Two church steeples. Two priests in crisis. Two fields of color. Everything in Sister Hyde’s poster for Scenes from an Empty Church (limited & VOD, July 2) is paired off for a compare and / or contrast with the sharp, elegant linework necessary to keep it all meticulously measured for added impact. And everything has its counterweight to maintain balance, whether the yellow text on black opposite the black text on yellow or the architecture of an invisible God beside the stark white collars of the men who live in His grace.

It’s somewhat of a departure from Sister Hyde’s usual work composed of heavy textures and intentional degradation of quality for a uniquely lo-fi aesthetic. She almost moves in direct opposition to that impulse here yet still creates something wholly of her style—a concept stripped down to a reckoning that pits hope and despair against each other much like the characters in this COVID-set conversational piece.

Pablo Iranzo Duque’s River (VOD, July 13) is just as spare despite the additional input of full-page photography, thanks to a muted haze rendering objects into shadows and the light cutting through its left side into our focal point. More than the figure caught in it and lifted off the ground amongst falling leaves, this beam from the heavens becomes our balance opposite the glaring orange title weighing things down to earth. It shoots through the poster only to tell our minds that it’s actually moving up—the optical illusion a sensory paradox that puts us in stasis by that woman’s side.

The soft coloring makes the whole otherworldly like a dream. The inconsistent glow of the title makes it feel as though it’s also in motion, spreading left from the gravitational pull of that light. It’s like we have been caught too and everything is about to disappear into the sky in a blink. So we hold tight, not daring to reach out and accidentally secure our fate.

In contrast to the first’s minimalist fields and the second’s diffusion, BOND’s poster for The Green Knight (wide, July 30) finds itself flattening from the rich colors of its high-contrast lighting. That which should provide three-dimensionality—see Ailey above—has been carefully manipulated to the point of cutout geometric shapes. This is a silhouette despite the clearly rendered chainmail and facial hair proving the opposite. It’s formed a heightened reality through deep saturation similar to the effect that made 300 into a living comic.

It’s undeniably attractive in its boldness and captivating in its mystery. The old English font of the tagline gives us a sense of place and era while the singular knife-edged title brings us into the fantasy of lore.
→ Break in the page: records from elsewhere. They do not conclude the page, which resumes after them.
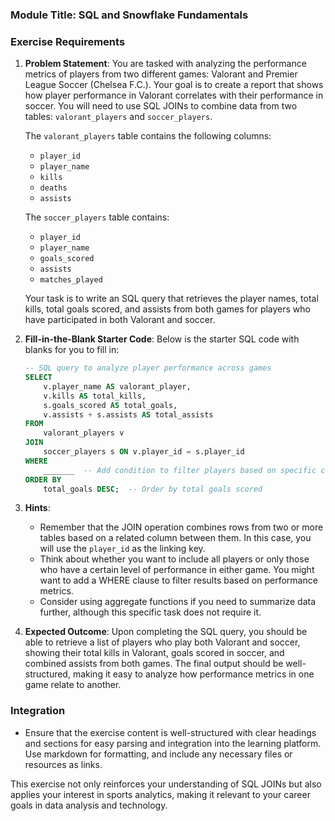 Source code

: ### Module Title: SQL and Snowflake Fundamentals

### Exercise Requirements

1. **Problem Statement**: 
   You are tasked with analyzing the performance metrics of players from two different games: Valorant and Premier League Soccer (Chelsea F.C.). Your goal is to create a report that shows how player performance in Valorant correlates with their performance in soccer. You will need to use SQL JOINs to combine data from two tables: `valorant_players` and `soccer_players`. 

   The `valorant_players` table contains the following columns:
   - `player_id`
   - `player_name`
   - `kills`
   - `deaths`
   - `assists`

   The `soccer_players` table contains:
   - `player_id`
   - `player_name`
   - `goals_scored`
   - `assists`
   - `matches_played`

   Your task is to write an SQL query that retrieves the player names, total kills, total goals scored, and assists from both games for players who have participated in both Valorant and soccer. 

2. **Fill-in-the-Blank Starter Code**: 
   Below is the starter SQL code with blanks for you to fill in:

   ```sql
   -- SQL query to analyze player performance across games
   SELECT 
       v.player_name AS valorant_player,
       v.kills AS total_kills,
       s.goals_scored AS total_goals,
       v.assists + s.assists AS total_assists
   FROM 
       valorant_players v
   JOIN 
       soccer_players s ON v.player_id = s.player_id
   WHERE 
       _______  -- Add condition to filter players based on specific criteria if needed
   ORDER BY 
       total_goals DESC;  -- Order by total goals scored
   ```

3. **Hints**: 
   - Remember that the JOIN operation combines rows from two or more tables based on a related column between them. In this case, you will use the `player_id` as the linking key.
   - Think about whether you want to include all players or only those who have a certain level of performance in either game. You might want to add a WHERE clause to filter results based on performance metrics.
   - Consider using aggregate functions if you need to summarize data further, although this specific task does not require it.

4. **Expected Outcome**: 
   Upon completing the SQL query, you should be able to retrieve a list of players who play both Valorant and soccer, showing their total kills in Valorant, goals scored in soccer, and combined assists from both games. The final output should be well-structured, making it easy to analyze how performance metrics in one game relate to another.

### Integration
- Ensure that the exercise content is well-structured with clear headings and sections for easy parsing and integration into the learning platform. Use markdown for formatting, and include any necessary files or resources as links. 

This exercise not only reinforces your understanding of SQL JOINs but also applies your interest in sports analytics, making it relevant to your career goals in data analysis and technology.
The whole exists at the collision point of both styles: history and fairy tale merged as one to deliver an image trapped in our imagination.

The decision to leave the mature and adult nature of this initial sheet for a family-film tone on the latest is confusing to say the least. I see a child roaring in excitement rather than Dev Patel leading a charge. It’s an interesting contrast, too, since A24 commissioned a whole series of character posters in that first vein. To abandon it is strange unless they thought the oppressive drama was too… misleading, perhaps? I wonder which we’ll receive.

What is your favorite July release poster? What could have used a rework?